*AIM OF THE TASK*
Leave no line out; reproduce the listing exactly.

*DATASET EXTRACT*
****************

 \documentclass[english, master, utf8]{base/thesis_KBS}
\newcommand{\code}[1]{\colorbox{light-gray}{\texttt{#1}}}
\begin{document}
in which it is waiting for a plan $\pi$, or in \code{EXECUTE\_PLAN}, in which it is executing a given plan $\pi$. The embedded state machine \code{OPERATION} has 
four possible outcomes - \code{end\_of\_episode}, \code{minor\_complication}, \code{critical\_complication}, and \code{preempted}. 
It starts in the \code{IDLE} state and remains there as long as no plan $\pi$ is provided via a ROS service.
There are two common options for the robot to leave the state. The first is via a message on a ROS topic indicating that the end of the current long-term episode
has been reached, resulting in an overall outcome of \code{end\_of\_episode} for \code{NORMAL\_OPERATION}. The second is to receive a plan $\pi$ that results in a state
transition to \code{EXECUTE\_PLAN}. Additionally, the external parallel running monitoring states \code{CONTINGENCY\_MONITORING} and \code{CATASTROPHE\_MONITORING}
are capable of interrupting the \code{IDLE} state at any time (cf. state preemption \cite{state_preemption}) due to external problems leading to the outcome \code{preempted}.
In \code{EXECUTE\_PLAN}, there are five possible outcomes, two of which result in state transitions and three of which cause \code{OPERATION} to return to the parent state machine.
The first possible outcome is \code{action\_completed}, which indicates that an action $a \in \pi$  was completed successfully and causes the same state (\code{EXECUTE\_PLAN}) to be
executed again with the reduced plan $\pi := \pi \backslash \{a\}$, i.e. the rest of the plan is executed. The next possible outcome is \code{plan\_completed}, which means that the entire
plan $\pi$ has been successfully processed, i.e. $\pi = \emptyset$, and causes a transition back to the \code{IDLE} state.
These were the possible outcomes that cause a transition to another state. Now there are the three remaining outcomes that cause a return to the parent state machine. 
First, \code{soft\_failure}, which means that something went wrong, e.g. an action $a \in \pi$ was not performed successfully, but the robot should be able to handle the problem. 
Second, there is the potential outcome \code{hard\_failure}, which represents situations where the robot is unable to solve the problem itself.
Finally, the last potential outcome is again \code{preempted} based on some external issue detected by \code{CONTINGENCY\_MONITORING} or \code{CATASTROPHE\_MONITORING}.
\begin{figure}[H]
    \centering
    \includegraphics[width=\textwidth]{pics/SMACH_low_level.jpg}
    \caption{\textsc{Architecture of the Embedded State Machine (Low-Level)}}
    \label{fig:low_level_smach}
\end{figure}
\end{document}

****************

*TASK ANSWER*
 \documentclass[english, master, utf8]{base/thesis_KBS}
\newcommand{\code}[1]{\colorbox{light-gray}{\texttt{#1}}}
\begin{document}
in which it is waiting for a plan $\pi$, or in \code{EXECUTE\_PLAN}, in which it is executing a given plan $\pi$. The embedded state machine \code{OPERATION} has 
four possible outcomes - \code{end\_of\_episode}, \code{minor\_complication}, \code{critical\_complication}, and \code{preempted}. 
It starts in the \code{IDLE} state and remains there as long as no plan $\pi$ is provided via a ROS service.
There are two common options for the robot to leave the state. The first is via a message on a ROS topic indicating that the end of the current long-term episode
has been reached, resulting in an overall outcome of \code{end\_of\_episode} for \code{NORMAL\_OPERATION}. The second is to receive a plan $\pi$ that results in a state
transition to \code{EXECUTE\_PLAN}. Additionally, the external parallel running monitoring states \code{CONTINGENCY\_MONITORING} and \code{CATASTROPHE\_MONITORING}
are capable of interrupting the \code{IDLE} state at any time (cf. state preemption \cite{state_preemption}) due to external problems leading to the outcome \code{preempted}.
In \code{EXECUTE\_PLAN}, there are five possible outcomes, two of which result in state transitions and three of which cause \code{OPERATION} to return to the parent state machine.
The first possible outcome is \code{action\_completed}, which indicates that an action $a \in \pi$  was completed successfully and causes the same state (\code{EXECUTE\_PLAN}) to be
executed again with the reduced plan $\pi := \pi \backslash \{a\}$, i.e. the rest of the plan is executed. The next possible outcome is \code{plan\_completed}, which means that the entire
plan $\pi$ has been successfully processed, i.e. $\pi = \emptyset$, and causes a transition back to the \code{IDLE} state.
These were the possible outcomes that cause a transition to another state. Now there are the three remaining outcomes that cause a return to the parent state machine. 
First, \code{soft\_failure}, which means that something went wrong, e.g. an action $a \in \pi$ was not performed successfully, but the robot should be able to handle the problem. 
Second, there is the potential outcome \code{hard\_failure}, which represents situations where the robot is unable to solve the problem itself.
Finally, the last potential outcome is again \code{preempted} based on some external issue detected by \code{CONTINGENCY\_MONITORING} or \code{CATASTROPHE\_MONITORING}.
\begin{figure}[H]
    \centering
    \includegraphics[width=\textwidth]{pics/SMACH_low_level.jpg}
    \caption{\textsc{Architecture of the Embedded State Machine (Low-Level)}}
    \label{fig:low_level_smach}
\end{figure}
\end{document}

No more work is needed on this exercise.